# Gravel Driveway Erosion



## dcm3030 (Sep 17, 2012)

Hi,

I am an amateur operator with little experience and believe my busted driveway could be a good project to get some more experience. This is a rental property I have been at for 3 years. The driveway has always been bad, and this year the realtor finally sent a man with a tractor and box scraper to fix it...well he smoothed it out nicely but it washed out with the first big rain. He then attempted to cut a drainage ditch on the side of the driveway to keep water off the gravel, but the ditch is higher than the driveway about halfway down, so the water runs back into the driveway, so we have ruts again. I haven't seen the man with the tractor for about 3 months so I want to propose a plan of my own to the realtor, in hopes that they will rent a piece of equipment for me to fix this on my own. I was hoping I could get some insight on this project from people who do this kind of work regularly. This is a couple shots of the driveway from the roof to give you a perspective of how it is laid out. Sorry the tree is in the way. The driveway travels uphill from the road, turns right and runs in front of the house, finally turning up to the left and around to the back of the house (not pictured).


----------



## dcm3030 (Sep 17, 2012)

This is the corner that turns and runs in front of the house. Little erosion occurs before this, but a lot of water is moving into this turn. I cut a small rut with a hoe to channel water into the ditch the man tried to cut. Water runs into the ditch well, but as seen in the next set of picture, runs back out onto the driveway.


----------



## dcm3030 (Sep 17, 2012)

This is halfway down the driveway where the water moves out of the ditch and back onto the driveway. The man who cut the ditch didn't cut it deep enough. The second pic is from the bottom looking up the driveway.


----------



## dcm3030 (Sep 17, 2012)

Finally, this is the bottom of the driveway. The water runs off to the left side and down under my neighbors driveway, emptying into his yard. You can see in the second pic how he actually has sediment accumulating in his yard due to the poorly designed driveway. Is it normal to run water off one's driveway into a neighbor's yard!? The man doing the work was not a contractor, just a local guy with a tractor. You can also see how the water runs across the road right in front of his drive.


----------



## dcm3030 (Sep 17, 2012)

I feel like it would be ideal to prevent the water from my driveway from running into the neighbor's yard at all. This would invovle grading the driveway to pitch in the other direction (to the left looking up from the road) and into the field on that side (not pictured). This would require clearing the growth on that side to make sure I could get the driveway low enough on that side. That is my initial idea, but wanted to hear other peoples ideas and see if there are other solutions. I'm acutally really excited to take this project on, but want to have a good solid plan before confronting the realtor. Thanks,

David


----------



## pwgsx (Jul 30, 2011)

Looks like it needs to be flowing to that pipe in the last pic, so it goes under his drive and away down the road.


----------



## Bondo (Dec 8, 2007)

Ayuh,.... Can the field along side the drive be used for drainage,..??

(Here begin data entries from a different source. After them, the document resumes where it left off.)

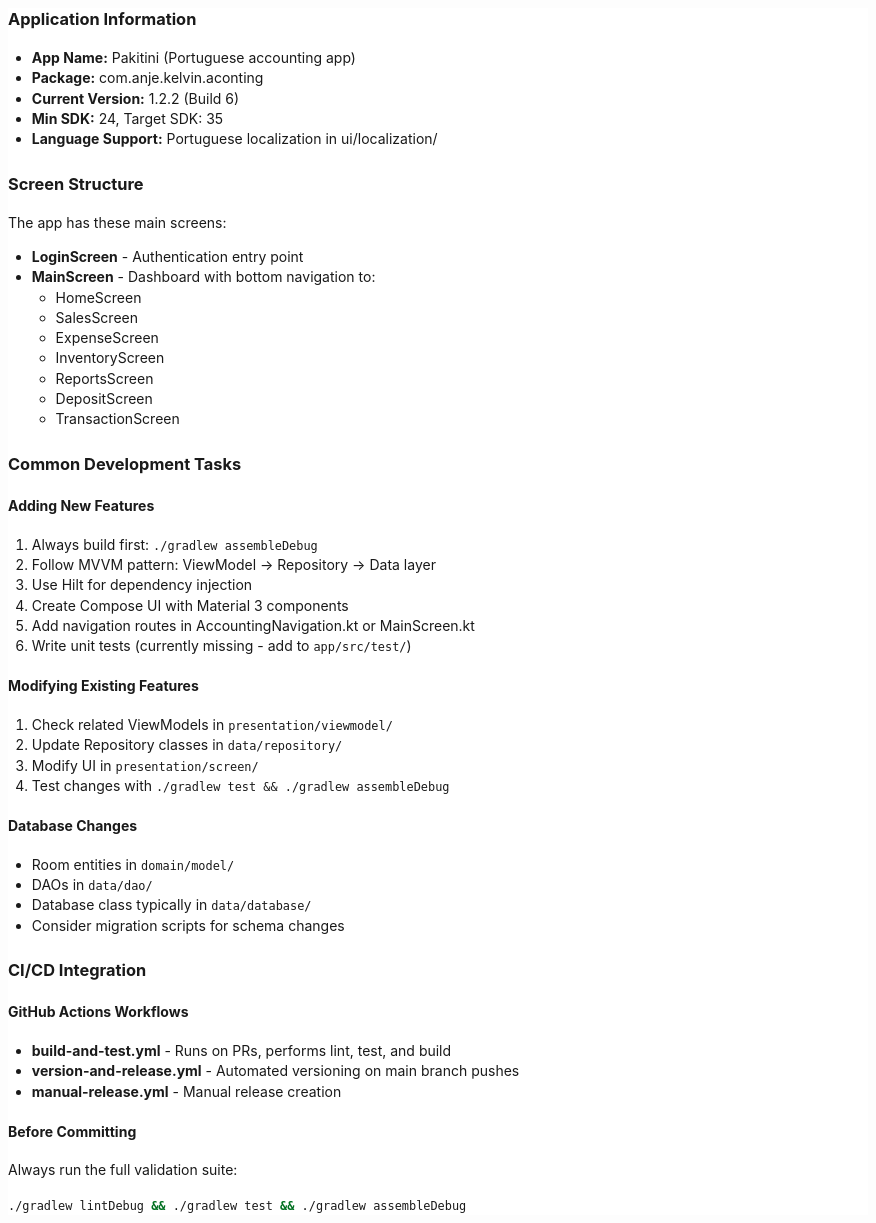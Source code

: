 ### Application Information
- **App Name:** Pakitini (Portuguese accounting app)
- **Package:** com.anje.kelvin.aconting
- **Current Version:** 1.2.2 (Build 6)
- **Min SDK:** 24, Target SDK: 35
- **Language Support:** Portuguese localization in ui/localization/

### Screen Structure
The app has these main screens:
- **LoginScreen** - Authentication entry point
- **MainScreen** - Dashboard with bottom navigation to:
  - HomeScreen
  - SalesScreen  
  - ExpenseScreen
  - InventoryScreen
  - ReportsScreen
  - DepositScreen
  - TransactionScreen

### Common Development Tasks

#### Adding New Features
1. Always build first: `./gradlew assembleDebug`
2. Follow MVVM pattern: ViewModel -> Repository -> Data layer
3. Use Hilt for dependency injection
4. Create Compose UI with Material 3 components
5. Add navigation routes in AccountingNavigation.kt or MainScreen.kt
6. Write unit tests (currently missing - add to `app/src/test/`)

#### Modifying Existing Features
1. Check related ViewModels in `presentation/viewmodel/`
2. Update Repository classes in `data/repository/`
3. Modify UI in `presentation/screen/`
4. Test changes with `./gradlew test && ./gradlew assembleDebug`

#### Database Changes
- Room entities in `domain/model/`
- DAOs in `data/dao/`
- Database class typically in `data/database/`
- Consider migration scripts for schema changes

### CI/CD Integration

#### GitHub Actions Workflows
- **build-and-test.yml** - Runs on PRs, performs lint, test, and build
- **version-and-release.yml** - Automated versioning on main branch pushes
- **manual-release.yml** - Manual release creation

#### Before Committing
Always run the full validation suite:
```bash
./gradlew lintDebug && ./gradlew test && ./gradlew assembleDebug
```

It appears in yer pictures, that insteada a long ditch carrin' All the water down the hill, creatin' a torrent,...

There oughta be a number for finger ditches, anglin' away from the driveway, but downhill, emptyin' into the field...

The problem down at the road is because of the current ditch, runnin' Straight down the hill,..


----------



## AllanJ (Nov 24, 2007)

Can you bury some timbers such as railroad ties, flush with ground level, on both sides of the driveway? This would look attractive as well as reduce erosion.

The driveway itself may need better preparation. There should be at least two inches of gravel on top of at least two inches of well tamped coarse sand.

Are you the landlord looking to sell, or the tenant with an option to buy?


----------



## dcm3030 (Sep 17, 2012)

pwgsx said:


> Looks like it needs to be flowing to that pipe in the last pic, so it goes under his drive and away down the road.


A lot of the water does flow down into that pipe, but it doesn't go down the road, it runs under his driveway and dumps into his yard on the other side. If you look close in the last pic, you can see the dirt building up in his front yard from the driveway run off. I'd like to find an alternative that would prevent this.


----------



## dcm3030 (Sep 17, 2012)

Bondo said:


> Ayuh,.... Can the field along side the drive be used for drainage,..??
> 
> It appears in yer pictures, that insteada a long ditch carrin' All the water down the hill, creatin' a torrent,...
> 
> ...


Interesting, I'm trying to picture finger ditches. I had considered cutting a couple ditches across the driveway, angling to the left (when looking up from the road) to channel the water off the driveway as it came down, but decided I wanted to keep the driveway smooth.


----------



## dcm3030 (Sep 17, 2012)

AllanJ said:


> Can you bury some timbers such as railroad ties, flush with ground level, on both sides of the driveway? This would look attractive as well as reduce erosion.
> 
> The driveway itself may need better preparation. There should be at least two inches of gravel on top of at least two inches of well tamped coarse sand.
> 
> Are you the landlord looking to sell, or the tenant with an option to buy?


probably going to avoid using something like timbers, although I agree it would look attractive, I am suspecting bringing this project up with the realtor is going to be challenging enough without adding in the cost of timbers to do that whole driveway. They seem to be under the "do it for less" mindset. I am the tenant and while there is no option to buy right now, I hope to own the land one day. I am offering to do the work free of labor because I want the experience grading and repairing erosion. I just need them to cover the costs of equipment rental and whatever other materials I will need (sand, gravel, etc).


----------



## Bondo (Dec 8, 2007)

dcm3030 said:


> Interesting, I'm trying to picture finger ditches. I had considered cutting a couple ditches across the driveway, angling to the left (when looking up from the road) to channel the water off the driveway as it came down, but decided I wanted to keep the driveway smooth.


Ayuh,... My point is to grade the driveway Flat, but pitched abit to keep it somewhat dry, 'n pothole free...

You gotta think 'bout how to drain into the rough areas, Around the driveway, to divert the water, Before it becomes an unmanagable rage...

Divert the Flows,... Reduce the velocities...

The finger ditches could/ should be on both sides coming down the run to the road,...

Can't see how much higher the hedgerow is, above that side of the driveway...

30° to 45° finger ditches, with No full length by the side of the driveway ditch...


----------



## dcm3030 (Sep 17, 2012)

Well thanks for the advice bondo, the finger ditches are much clearer now. A heavy rain yesterday washed about a yard worth of gravel and dirt into my neighbor's yard so I called the realtor today. They are gonna send "someone" out. Hopefully we get a pro this time. I'm dissappointed I won't get to have a hand at fixing it, but will post pics of what happens. Thanks again for everyones feedback.


----------